RALEIGH – For the first time this year, non-farm employment in North Carolina decreased, dropping by 7,700 compared to September, according to new data from the N.C. Department of Commerce.
Leaders in the reduction were professional and business services – down 4,900 jobs – and construction and manufacturing – each down 2100 jobs. Importantly, these are all seasonally-adjusted numbers.
Interestingly, the separate survey of households showed more people with jobs – up 5,231- but also more people unemployed – up 2,851 – compared to September.
So what do these rather confusing numbers suggest? Most economists put greater weight on the non-farm employment numbers due to its much larger survey base. The softening of these numbers likely suggest a softening of the state economy. As has been recently discussed at the national level, a moderation in economic growth is exactly what the Federal Reserve wants to continue moderating the inflation rate.

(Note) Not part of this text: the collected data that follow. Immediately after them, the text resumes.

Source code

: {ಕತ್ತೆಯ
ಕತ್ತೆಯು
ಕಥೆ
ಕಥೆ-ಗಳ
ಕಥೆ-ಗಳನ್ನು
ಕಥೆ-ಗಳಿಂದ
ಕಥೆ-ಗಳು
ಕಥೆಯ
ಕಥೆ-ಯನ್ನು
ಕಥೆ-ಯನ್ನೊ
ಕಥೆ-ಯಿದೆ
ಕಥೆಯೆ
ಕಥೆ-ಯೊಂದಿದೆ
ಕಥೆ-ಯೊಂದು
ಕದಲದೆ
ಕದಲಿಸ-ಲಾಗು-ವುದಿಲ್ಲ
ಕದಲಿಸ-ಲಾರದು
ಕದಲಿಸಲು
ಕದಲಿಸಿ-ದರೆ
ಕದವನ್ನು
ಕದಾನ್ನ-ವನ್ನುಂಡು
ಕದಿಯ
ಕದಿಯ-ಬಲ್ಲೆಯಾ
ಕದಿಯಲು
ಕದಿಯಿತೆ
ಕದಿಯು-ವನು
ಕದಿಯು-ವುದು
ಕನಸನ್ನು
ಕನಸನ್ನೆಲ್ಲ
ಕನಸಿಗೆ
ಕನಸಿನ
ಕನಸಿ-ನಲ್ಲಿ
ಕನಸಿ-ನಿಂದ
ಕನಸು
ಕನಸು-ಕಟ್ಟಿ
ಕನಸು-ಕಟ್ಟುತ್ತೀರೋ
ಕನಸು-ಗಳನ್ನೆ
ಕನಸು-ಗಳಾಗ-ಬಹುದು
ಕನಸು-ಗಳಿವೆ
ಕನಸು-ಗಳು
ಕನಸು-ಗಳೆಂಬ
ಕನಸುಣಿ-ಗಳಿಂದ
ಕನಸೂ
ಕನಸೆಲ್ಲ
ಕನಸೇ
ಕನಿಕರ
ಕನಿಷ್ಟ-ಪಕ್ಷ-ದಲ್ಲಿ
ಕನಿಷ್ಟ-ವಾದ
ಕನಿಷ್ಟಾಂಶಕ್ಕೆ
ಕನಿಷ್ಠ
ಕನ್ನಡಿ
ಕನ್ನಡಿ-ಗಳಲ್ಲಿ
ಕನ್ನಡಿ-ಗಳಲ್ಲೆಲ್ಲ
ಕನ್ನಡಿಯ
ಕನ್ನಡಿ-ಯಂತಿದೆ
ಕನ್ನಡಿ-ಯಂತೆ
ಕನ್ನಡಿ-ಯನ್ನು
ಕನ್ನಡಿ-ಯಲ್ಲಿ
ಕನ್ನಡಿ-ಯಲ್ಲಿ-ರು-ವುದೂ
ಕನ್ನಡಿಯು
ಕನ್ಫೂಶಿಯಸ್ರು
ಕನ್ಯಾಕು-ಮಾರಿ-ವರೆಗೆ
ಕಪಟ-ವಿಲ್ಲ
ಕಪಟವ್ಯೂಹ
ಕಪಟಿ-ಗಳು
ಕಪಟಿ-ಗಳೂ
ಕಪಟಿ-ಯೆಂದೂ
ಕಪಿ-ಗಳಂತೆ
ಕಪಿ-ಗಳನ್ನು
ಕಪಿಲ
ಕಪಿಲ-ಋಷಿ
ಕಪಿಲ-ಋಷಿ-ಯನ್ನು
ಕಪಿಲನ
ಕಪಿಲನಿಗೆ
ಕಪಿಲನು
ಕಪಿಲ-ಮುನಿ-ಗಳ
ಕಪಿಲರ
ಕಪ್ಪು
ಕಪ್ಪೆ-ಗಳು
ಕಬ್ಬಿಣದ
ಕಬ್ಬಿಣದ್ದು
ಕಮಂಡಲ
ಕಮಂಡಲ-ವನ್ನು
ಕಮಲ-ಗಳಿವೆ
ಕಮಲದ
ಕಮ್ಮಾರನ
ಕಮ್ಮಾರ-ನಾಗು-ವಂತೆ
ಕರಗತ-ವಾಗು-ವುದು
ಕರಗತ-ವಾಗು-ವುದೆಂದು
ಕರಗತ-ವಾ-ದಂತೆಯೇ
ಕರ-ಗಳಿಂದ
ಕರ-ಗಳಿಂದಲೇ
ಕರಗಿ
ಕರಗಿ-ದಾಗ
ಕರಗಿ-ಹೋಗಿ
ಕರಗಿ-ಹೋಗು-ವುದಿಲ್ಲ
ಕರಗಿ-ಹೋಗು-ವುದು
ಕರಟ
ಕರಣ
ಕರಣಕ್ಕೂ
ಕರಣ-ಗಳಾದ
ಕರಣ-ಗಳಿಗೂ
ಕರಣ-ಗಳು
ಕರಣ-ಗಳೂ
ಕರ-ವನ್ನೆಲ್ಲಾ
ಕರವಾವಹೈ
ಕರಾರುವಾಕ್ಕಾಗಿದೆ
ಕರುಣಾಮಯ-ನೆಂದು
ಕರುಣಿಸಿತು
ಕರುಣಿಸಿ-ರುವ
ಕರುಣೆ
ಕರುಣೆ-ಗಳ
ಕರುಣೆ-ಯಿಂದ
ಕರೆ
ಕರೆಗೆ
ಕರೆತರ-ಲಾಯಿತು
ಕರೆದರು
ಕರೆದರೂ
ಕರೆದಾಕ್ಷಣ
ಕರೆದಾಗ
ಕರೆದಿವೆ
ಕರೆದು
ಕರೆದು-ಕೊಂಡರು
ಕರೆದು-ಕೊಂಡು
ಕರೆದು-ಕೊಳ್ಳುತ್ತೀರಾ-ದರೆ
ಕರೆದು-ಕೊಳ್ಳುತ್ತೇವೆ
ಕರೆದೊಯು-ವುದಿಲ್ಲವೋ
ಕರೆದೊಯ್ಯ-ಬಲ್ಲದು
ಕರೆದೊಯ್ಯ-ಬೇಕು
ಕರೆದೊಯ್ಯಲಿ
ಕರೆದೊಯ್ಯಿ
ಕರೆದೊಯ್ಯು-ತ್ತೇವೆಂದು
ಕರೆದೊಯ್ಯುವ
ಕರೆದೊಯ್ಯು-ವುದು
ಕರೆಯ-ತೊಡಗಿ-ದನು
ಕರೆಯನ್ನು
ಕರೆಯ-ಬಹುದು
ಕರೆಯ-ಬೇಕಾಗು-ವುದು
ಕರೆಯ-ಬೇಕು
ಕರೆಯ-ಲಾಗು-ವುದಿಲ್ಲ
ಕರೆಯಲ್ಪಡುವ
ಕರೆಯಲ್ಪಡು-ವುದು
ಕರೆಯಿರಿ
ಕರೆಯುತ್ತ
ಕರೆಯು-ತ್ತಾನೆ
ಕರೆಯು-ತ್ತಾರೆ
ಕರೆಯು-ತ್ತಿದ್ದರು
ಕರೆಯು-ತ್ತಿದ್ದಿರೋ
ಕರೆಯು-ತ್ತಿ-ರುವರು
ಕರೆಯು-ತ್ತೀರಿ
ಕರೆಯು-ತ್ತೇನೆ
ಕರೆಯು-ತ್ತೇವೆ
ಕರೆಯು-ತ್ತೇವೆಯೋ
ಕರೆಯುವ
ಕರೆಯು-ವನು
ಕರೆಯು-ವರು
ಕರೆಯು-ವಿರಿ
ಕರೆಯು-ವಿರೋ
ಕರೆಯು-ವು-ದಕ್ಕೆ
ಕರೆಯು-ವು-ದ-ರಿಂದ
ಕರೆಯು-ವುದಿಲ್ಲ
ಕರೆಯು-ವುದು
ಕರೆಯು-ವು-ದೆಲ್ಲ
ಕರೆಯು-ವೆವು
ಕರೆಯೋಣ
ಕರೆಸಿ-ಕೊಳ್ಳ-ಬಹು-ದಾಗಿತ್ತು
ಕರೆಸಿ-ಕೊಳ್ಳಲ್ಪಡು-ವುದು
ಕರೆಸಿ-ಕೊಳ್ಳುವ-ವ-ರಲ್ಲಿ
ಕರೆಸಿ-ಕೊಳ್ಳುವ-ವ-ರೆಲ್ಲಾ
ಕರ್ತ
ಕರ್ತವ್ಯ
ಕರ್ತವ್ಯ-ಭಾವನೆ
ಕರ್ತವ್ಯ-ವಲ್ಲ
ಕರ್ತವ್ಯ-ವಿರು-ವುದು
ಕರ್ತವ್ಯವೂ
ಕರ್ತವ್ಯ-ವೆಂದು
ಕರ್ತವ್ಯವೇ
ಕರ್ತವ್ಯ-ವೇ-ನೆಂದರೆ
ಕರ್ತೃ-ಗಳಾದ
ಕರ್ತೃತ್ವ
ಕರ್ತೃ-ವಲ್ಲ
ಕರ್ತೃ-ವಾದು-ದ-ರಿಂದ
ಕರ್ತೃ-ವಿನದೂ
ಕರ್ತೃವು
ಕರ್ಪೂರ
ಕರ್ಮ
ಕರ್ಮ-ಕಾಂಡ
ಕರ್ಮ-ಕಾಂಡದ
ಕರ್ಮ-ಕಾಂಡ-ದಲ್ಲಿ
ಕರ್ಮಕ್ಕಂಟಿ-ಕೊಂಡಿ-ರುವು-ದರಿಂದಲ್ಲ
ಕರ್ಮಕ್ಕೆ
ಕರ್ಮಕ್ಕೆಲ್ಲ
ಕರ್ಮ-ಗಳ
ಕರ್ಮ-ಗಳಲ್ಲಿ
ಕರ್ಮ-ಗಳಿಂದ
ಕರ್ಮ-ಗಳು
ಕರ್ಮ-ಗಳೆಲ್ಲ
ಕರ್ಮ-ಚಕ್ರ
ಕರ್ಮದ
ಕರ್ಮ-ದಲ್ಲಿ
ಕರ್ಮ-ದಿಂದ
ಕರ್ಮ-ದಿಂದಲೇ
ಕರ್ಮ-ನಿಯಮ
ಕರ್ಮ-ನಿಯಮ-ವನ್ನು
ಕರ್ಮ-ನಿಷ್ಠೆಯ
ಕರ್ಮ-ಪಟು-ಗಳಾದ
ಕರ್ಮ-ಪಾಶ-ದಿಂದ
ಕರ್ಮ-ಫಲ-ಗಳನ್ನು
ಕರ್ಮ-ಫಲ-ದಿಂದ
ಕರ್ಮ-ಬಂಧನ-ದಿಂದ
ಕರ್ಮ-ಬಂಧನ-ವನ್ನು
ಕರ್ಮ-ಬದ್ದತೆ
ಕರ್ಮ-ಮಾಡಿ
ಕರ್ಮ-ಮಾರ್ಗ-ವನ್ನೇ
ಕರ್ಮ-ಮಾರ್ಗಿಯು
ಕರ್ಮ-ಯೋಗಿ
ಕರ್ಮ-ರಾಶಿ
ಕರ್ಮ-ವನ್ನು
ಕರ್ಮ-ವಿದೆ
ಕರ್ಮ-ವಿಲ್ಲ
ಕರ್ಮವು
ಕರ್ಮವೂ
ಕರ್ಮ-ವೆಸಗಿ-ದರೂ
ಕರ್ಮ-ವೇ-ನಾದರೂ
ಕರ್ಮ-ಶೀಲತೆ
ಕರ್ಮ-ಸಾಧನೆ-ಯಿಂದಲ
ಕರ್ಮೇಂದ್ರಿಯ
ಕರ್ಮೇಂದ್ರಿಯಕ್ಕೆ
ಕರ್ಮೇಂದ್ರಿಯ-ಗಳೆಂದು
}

Hence, my interpretation of the October job market report tells me the labor market is becoming less robust, but it is NOT collapsing. Importantly, the household survey showed an increase in the labor force – meaning more people are working or looking for work – as well as an unemployment rate that was unchanged at 3.4%, exactly the same rate as in September.
The message is that the latest job numbers show North Carolina’s robust economy may be pausing. The good news from such a pause is that it should help to continue the downward trend in the inflation rate (meaning prices are still rising, but at a much lower rate).
If a pause is at hand, then two big questions are: how long will the pause last, and how deep will it be?
Currently, my responses to the questions are “a short time period” and “not very deep.”